Terms and Conditions

1. Use of the Service.

  1. Generally. You may access and use the Service in accordance with this Agreement. Service Level Agreements may apply to certain Service. You will adhere to all Xetabytes, rules, and regulations applicable to your use of the Service, including the Service Terms, the Acceptable Use Policy and the Other Policies.
  2. Your Account. To access the Services, you must create an Xetabytes account associated with a valid e-mail address. Unless explicitly permitted by the Service Terms, you may only create one account per email address.
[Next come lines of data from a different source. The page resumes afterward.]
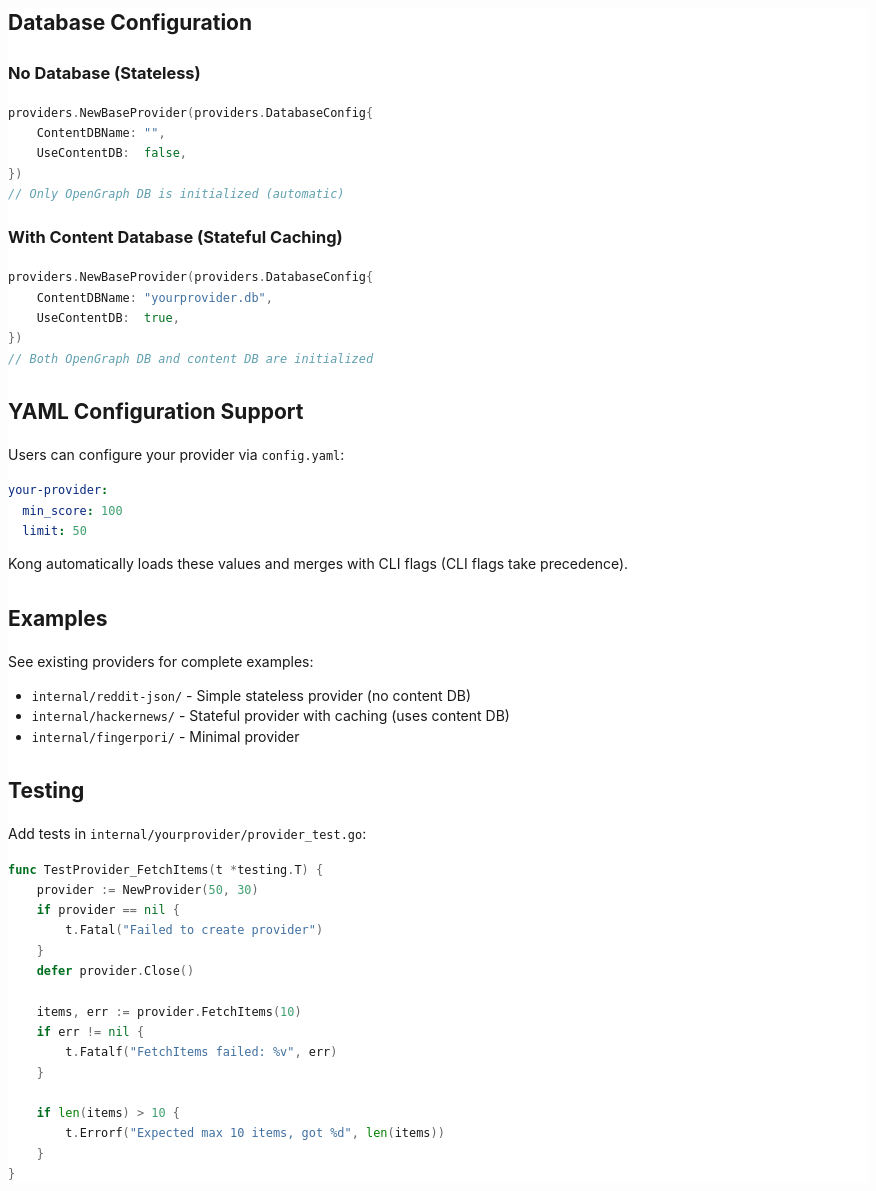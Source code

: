 ## Database Configuration

### No Database (Stateless)
```go
providers.NewBaseProvider(providers.DatabaseConfig{
    ContentDBName: "",
    UseContentDB:  false,
})
// Only OpenGraph DB is initialized (automatic)
```

### With Content Database (Stateful Caching)
```go
providers.NewBaseProvider(providers.DatabaseConfig{
    ContentDBName: "yourprovider.db",
    UseContentDB:  true,
})
// Both OpenGraph DB and content DB are initialized
```

## YAML Configuration Support

Users can configure your provider via `config.yaml`:

```yaml
your-provider:
  min_score: 100
  limit: 50
```

Kong automatically loads these values and merges with CLI flags (CLI flags take precedence).

## Examples

See existing providers for complete examples:
- `internal/reddit-json/` - Simple stateless provider (no content DB)
- `internal/hackernews/` - Stateful provider with caching (uses content DB)
- `internal/fingerpori/` - Minimal provider

## Testing

Add tests in `internal/yourprovider/provider_test.go`:

```go
func TestProvider_FetchItems(t *testing.T) {
    provider := NewProvider(50, 30)
    if provider == nil {
        t.Fatal("Failed to create provider")
    }
    defer provider.Close()

    items, err := provider.FetchItems(10)
    if err != nil {
        t.Fatalf("FetchItems failed: %v", err)
    }

    if len(items) > 10 {
        t.Errorf("Expected max 10 items, got %d", len(items))
    }
}
```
You are responsible for all activities that occur under your account, regardless of whether the activities are undertaken by you, your employees or a third party (including your contractors or agents) and, except to the extent caused by our breach of this Agreement, we and our affiliates are not responsible for unauthorized access to your account. You will contact us immediately if you believe an unauthorized third party may be using your account or if your account information is lost or stolen. You may terminate your account and this Agreement at any time in accordance with Section 7.
  3. Support to You. If you would like support for the Services other than the support we generally provide to other users of the Services without charge, you may enroll for customer support in accordance with the terms of the Xetabytes Support Guidelines.
  4. Third Party Content. Third Party Content, such as software applications provided by third parties, may be made available directly to you by other companies or individuals under separate terms and conditions, including separate fees and charges. Because we may not have tested or screened the Third Party Content, your use of any Third Party Content is at your sole risk.

2. Changes.

  1. To the Service. We may change, discontinue, or deprecate any of the Service (including the Service as a whole) or change or remove features or functionality of the Service from time to time. We will notify you of any material change to or discontinuation of the Service.
  2. To the APIs. We may change, discontinue or deprecate any APIs for the Services from time to time but will use commercially reasonable efforts to continue supporting the previous version of any API changed, discontinued, or deprecated for 12 months after the change, discontinuation, or deprecation (except if doing so
    • would pose a security or intellectual property issue,
    • is economically or technically burdensome, or
    • is needed to comply with the law or requests of governmental entities).
  3. To the Service Level Agreements; We may change, discontinue or add Service Level Agreements from time to time in accordance with Section 12.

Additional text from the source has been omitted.